When I first decided to start cutting down on my waste and phasing out disposables, I started with the bathroom. It look several months of using up the products I already owned, but eventually my bathroom became much less wasteful.
I narrowed down the amount of products I use, choosing only products that come in recyclable or biodegradable containers, and I ditched disposables like plastic razors, bottled shower gel, cotton buds, tissues, tampons, pads, cotton balls, plastic toothpaste tubes, plastic toothbrushes, and nylon dental floss.
Having cut down on all these disposables, there wasn’t much need for a waste bin in the bathroom anymore. Empty jars and tins, on the occasions that they needed to be discarded, were taken straight to the recycling bin. Same for toilet paper rolls.
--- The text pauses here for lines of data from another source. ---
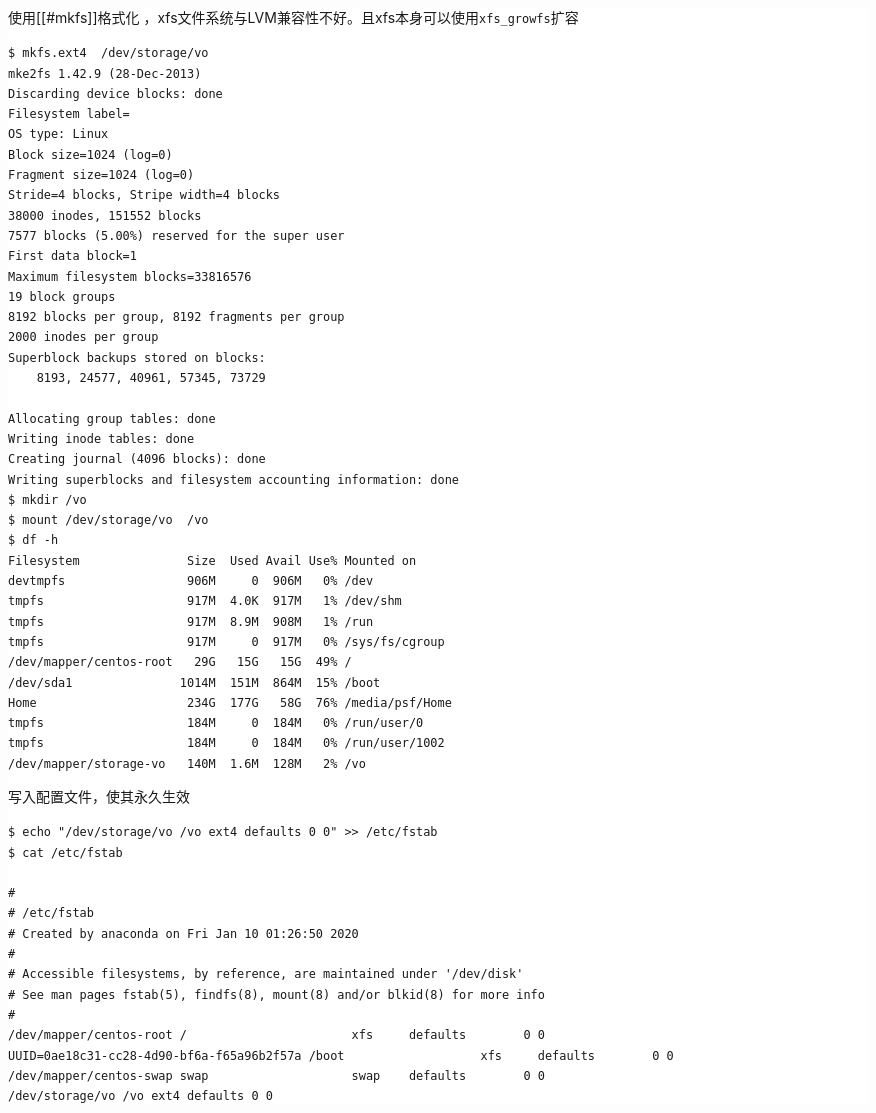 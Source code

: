 使用[[#mkfs]]格式化 ，xfs文件系统与LVM兼容性不好。且xfs本身可以使用`xfs_growfs`扩容

```shell
$ mkfs.ext4  /dev/storage/vo
mke2fs 1.42.9 (28-Dec-2013)
Discarding device blocks: done
Filesystem label=
OS type: Linux
Block size=1024 (log=0)
Fragment size=1024 (log=0)
Stride=4 blocks, Stripe width=4 blocks
38000 inodes, 151552 blocks
7577 blocks (5.00%) reserved for the super user
First data block=1
Maximum filesystem blocks=33816576
19 block groups
8192 blocks per group, 8192 fragments per group
2000 inodes per group
Superblock backups stored on blocks:
	8193, 24577, 40961, 57345, 73729

Allocating group tables: done
Writing inode tables: done
Creating journal (4096 blocks): done
Writing superblocks and filesystem accounting information: done
$ mkdir /vo
$ mount /dev/storage/vo  /vo
$ df -h
Filesystem               Size  Used Avail Use% Mounted on
devtmpfs                 906M     0  906M   0% /dev
tmpfs                    917M  4.0K  917M   1% /dev/shm
tmpfs                    917M  8.9M  908M   1% /run
tmpfs                    917M     0  917M   0% /sys/fs/cgroup
/dev/mapper/centos-root   29G   15G   15G  49% /
/dev/sda1               1014M  151M  864M  15% /boot
Home                     234G  177G   58G  76% /media/psf/Home
tmpfs                    184M     0  184M   0% /run/user/0
tmpfs                    184M     0  184M   0% /run/user/1002
/dev/mapper/storage-vo   140M  1.6M  128M   2% /vo
```

写入配置文件，使其永久生效

```shell
$ echo "/dev/storage/vo /vo ext4 defaults 0 0" >> /etc/fstab
$ cat /etc/fstab

#
# /etc/fstab
# Created by anaconda on Fri Jan 10 01:26:50 2020
#
# Accessible filesystems, by reference, are maintained under '/dev/disk'
# See man pages fstab(5), findfs(8), mount(8) and/or blkid(8) for more info
#
/dev/mapper/centos-root /                       xfs     defaults        0 0
UUID=0ae18c31-cc28-4d90-bf6a-f65a96b2f57a /boot                   xfs     defaults        0 0
/dev/mapper/centos-swap swap                    swap    defaults        0 0
/dev/storage/vo /vo ext4 defaults 0 0

```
But there were two items that still needed to be cleared from the bathroom daily: hair and floss.
Anyone who has a substantial amount of hair knows that hair sheds daily, sometimes in vast quantities. I have to clear hair from the shower drain every time I shower. Sometimes I’m amazed that there’s still any hair on my head, so much comes off in my hands when I wash my hair.
But here’s the good news: you can compost hair!
Biodegradable dental floss should also always be composted, whether it's made of silk or charcoal fiber. If it’s thrown out with your regular trash, it will likely go to a landfill where it will take a very long time to decompose.
So what’s to be done about these two compostable items? It can be a pain to run down to the compost bin after every shower or flossing session.
The solution is simple: keep a small jar under the sink just for collecting hair and floss (and the occasional piece of cotton wool). You can even put torn up toilet paper rolls in the jar, if you can’t be bothered to take them down to the recycling every time you go through a roll.
When the jar gets full, take it down to the compost bin, empty it, give it a rinse, and return it to the bathroom.